(Items from a data source)
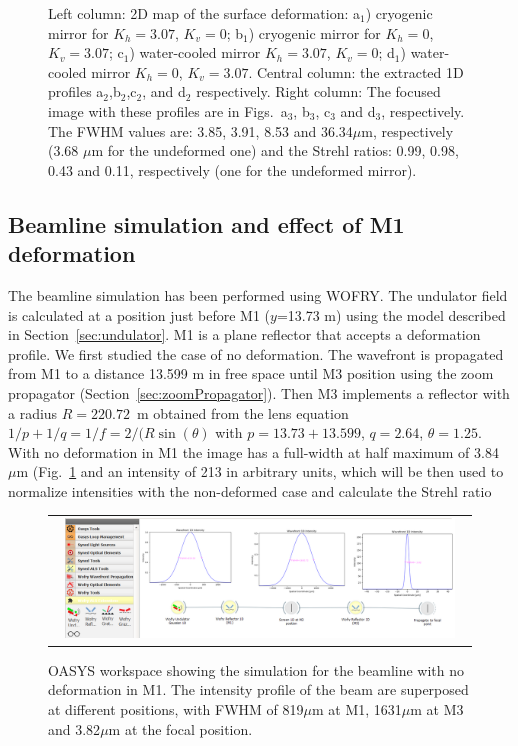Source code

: \documentclass[preprint]{iucr}              %
\begin{document}
\begin{figure}
\begin{center}
\begin{tabular}{l}
   \end{tabular}
  \end{center}
   \caption
   { 
   Left column: 2D map of the surface deformation: a$_1$) cryogenic mirror for $K_h=3.07$, $K_v=0$; b$_1$) cryogenic mirror for $K_h=0$, $K_v=3.07$; c$_1$) water-cooled mirror $K_h=3.07$, $K_v=0$; d$_1$) water-cooled mirror $K_h=0$, $K_v=3.07$. Central column: the extracted 1D profiles a$_2$,b$_2$,c$_2$, and d$_2$ respectively. Right column: The focused image with these profiles are in Figs.~a$_3$, b$_3$, c$_3$ and d$_3$, respectively. 
   The FWHM values are: 3.85, 3.91, 8.53 and 36.34$\mu$m, respectively (3.68 $\mu$m for the undeformed one) and the Strehl ratios: 0.99, 0.98, 0.43 and 0.11, respectively (one for the undeformed mirror).
   }
   \end{figure} 


\subsection{Beamline simulation and effect of M1 deformation}

The beamline simulation has been performed using WOFRY. The undulator field is calculated at a position just before M1 ($y$=13.73 m) using the model described in Section~\ref{sec:undulator}. M1 is a plane reflector that accepts a deformation profile. We first studied the case of no deformation. The wavefront is propagated from M1 to a distance 13.599 m in free space until M3 position using the zoom propagator (Section~\ref{sec:zoomPropagator}). Then M3 implements a reflector with a radius $R=220.72$~m obtained from the lens equation $1/p + 1/q=1/f=2/(R \sin(\theta)$ with $p=13.73+13.599$, $q=2.64$, $\theta=1.25$\textdegree. With no deformation in M1 the image has a full-width at half maximum of 3.84 $\mu$m (Fig.~\ref{fig:nodeformation} and an intensity of 213 in arbitrary units, which will be then used to normalize intensities with the non-deformed case and calculate the Strehl ratio

\begin{figure} 
\label{fig:nodeformation} 
\begin{center}
\begin{tabular}{c} 
\includegraphics[width=0.95\textwidth]{figures/wofrynodeformation.png}

\end{tabular}
\end{center}
\caption
{ 
OASYS workspace showing the simulation for the beamline with no deformation in M1. The intensity profile of the beam are superposed at different positions, with FWHM of 819$\mu$m at M1, 1631$\mu$m at M3 and 3.82$\mu$m at the focal position.  }
\end{figure} 
\end{document}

> YOUR ASSIGNMENT
You are asked to count the lines of the records above in which the word "center" occurs, and to give only that number.

> TASK RESPONSE
4